映画館で観れなかった作品をDVDで観るシリーズ。今回は、第67回カンヌである視点部門グランプリの異色作「ホワイト・ゴッド 少女と犬の狂詩曲」です。
カンヌ国際映画祭のコンペティション部門とは別にある視点部門が設けられているのは、映画ファンなら周知のことかと。日本では黒沢清監督が審査員賞、監督賞を受賞していることで有名です。また、グランプリには様々な国の監督が受賞し、中国、韓国、カンボジアなどアジア監督も受賞。作品も多岐にわたり異色な作品が多いです。
今回の作品はハンガリー監督コーネル・ムンドルッツォによるもので、2014年にグランプリを受賞。少女と犬のそして、理不尽な人間世界を描いた異色作です。また、カンヌの優秀な演技の犬に与えられるパルムドッグ賞も受賞しています。その受賞は、今回出演した250匹の犬に対して与えられました。
母親と恋人とのバカンスのために離婚した父の元に、預けられることになったリリの友達は雑種犬のバーゲン。犬にわずらわしさを感じた父親はある日、バーゲンをリリから引き離します。捨て犬となったバーゲンは、野良犬たちと暮らす中で、闘犬家の男に連れ去られ、凶暴化していき、闘犬場から脱出したバーゲンは、野良犬たちのリーダーとなり人間社会に戦いを挑みます。
動物を取り上げた、パニック映画は、ヒッチコックの「鳥」やマイケルジャクソンのべンのテーマで有名なネズミによる「便」などの名作がありますが、今回の作品は、ヒッチコックの鳥に匹敵するほど脅威的でベンの少年とネズミを描いた作品のような少女との愛を取り戻す秀作です。

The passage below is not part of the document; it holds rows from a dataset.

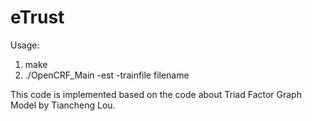 # eTrust

Usage:

1. make
2. ./OpenCRF_Main -est -trainfile filename



This code is implemented based on the code about Triad Factor Graph Model by Tiancheng Lou.

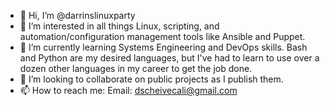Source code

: - 👋 Hi, I’m @darrinslinuxparty
- 👀 I’m interested in all things Linux, scripting, and automation/configuration management tools like Ansible and Puppet.
- 🌱 I’m currently learning Systems Engineering and DevOps skills. Bash and Python are my desired languages, but I've had to learn to use over a dozen other languages in my career to get the job done.
- 💞️ I’m looking to collaborate on public projects as I publish them.
- 📫 How to reach me:
Email: dscheivecali@gmail.com

<!---
darrinslinuxparty/darrinslinuxparty is a ✨ special ✨ repository because its `README.md` (this file) appears on your GitHub profile.
You can click the Preview link to take a look at your changes.
--->
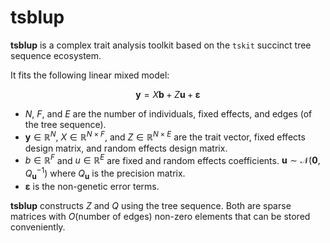 # tsblup 
**tsblup** is a complex trait analysis toolkit based on the `tskit` succinct tree sequence ecosystem.

It fits the following linear mixed model:

$$\mathbf{y} = X\mathbf{b} + Z\mathbf{u} + \boldsymbol{\varepsilon}$$

- $N$, $F$, and $E$ are the number of individuals, fixed effects, and edges (of the tree sequence).
- $\mathbf{y} \in \mathbb{R}^N$, $X \in \mathbb{R}^{N \times F}$, and $Z \in \mathbb{R}^{N \times E}$ are the trait vector, fixed effects design matrix, and random effects design matrix.
- $b \in \mathbb{R}^F$ and $u \in \mathbb{R}^E$ are fixed and random effects coefficients.
$\mathbf{u} \sim \mathcal{N}\left(\mathbf{0}, Q_{\mathbf{u}}^{-1}\right)$ where $Q_{\mathbf{u}}$ is the precision matrix.
- $\boldsymbol{\varepsilon}$ is the non-genetic error terms.

**tsblup** constructs $Z$ and $Q$ using the tree sequence.
Both are sparse matrices with $O(\text{number of edges})$ non-zero elements that can be stored conveniently.


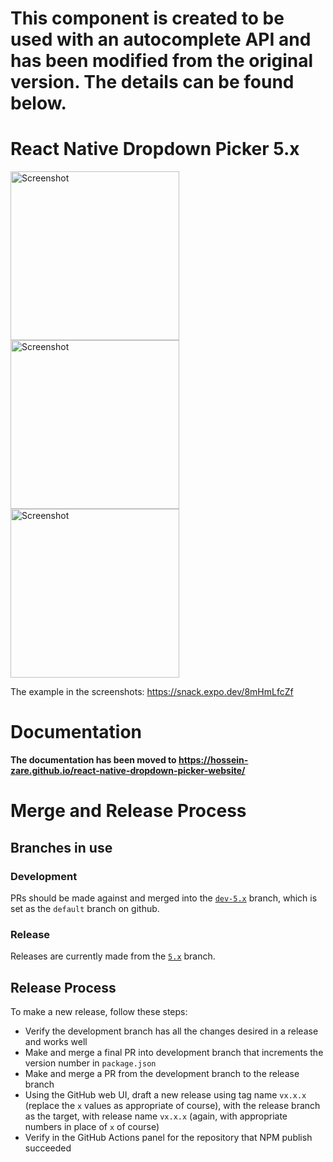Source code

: # This component is created to be used with an autocomplete API and has been modified from the original version. The details can be found below. 

# React Native Dropdown Picker 5.x

<p float="left">
    <img src="https://user-images.githubusercontent.com/56504893/116790110-e0b36880-aac7-11eb-9ebd-196acee64f7a.png" width="270" alt="Screenshot">
    <img src="https://user-images.githubusercontent.com/56504893/116789802-faec4700-aac5-11eb-837b-86f18cbfcf3d.png" width="270" alt="Screenshot">
    <img src="https://user-images.githubusercontent.com/56504893/116789839-2c651280-aac6-11eb-99e0-b43b608ed8c7.png" width="270" alt="Screenshot">
</p>

The example in the screenshots: https://snack.expo.dev/8mHmLfcZf

# Documentation
**The documentation has been moved to https://hossein-zare.github.io/react-native-dropdown-picker-website/**

# Merge and Release Process

## Branches in use

### Development

PRs should be made against and merged into the [`dev-5.x`](https://github.com/hossein-zare/react-native-dropdown-picker) branch, which is set as the `default` branch on github.

### Release

Releases are currently made from the [`5.x`](https://github.com/hossein-zare/react-native-dropdown-picker/tree/5.x) branch.

## Release Process

To make a new release, follow these steps:

* Verify the development branch has all the changes desired in a release and works well
* Make and merge a final PR into development branch that increments the version number in `package.json`
* Make and merge a PR from the development branch to the release branch
* Using the GitHub web UI, draft a new release using tag name `vx.x.x` (replace the `x` values as appropriate of course), with the release branch as the target, with release name `vx.x.x` (again, with appropriate numbers in place of `x` of course)
* Verify in the GitHub Actions panel for the repository that NPM publish succeeded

リリと深い愛情で結ばれていたバーゲンが、人間たちの理不尽な躾で凶暴化していく姿や町中を駆け巡り、虐待した人間たちを襲う250匹の迫力あるシーンの対比が冒頭の5分がヒントとなってラストの感動シーンへとつながれていく美しさをもった社会派パニック映画です。
DVDでぜひ犬たちの名演技を観てほしい名作です。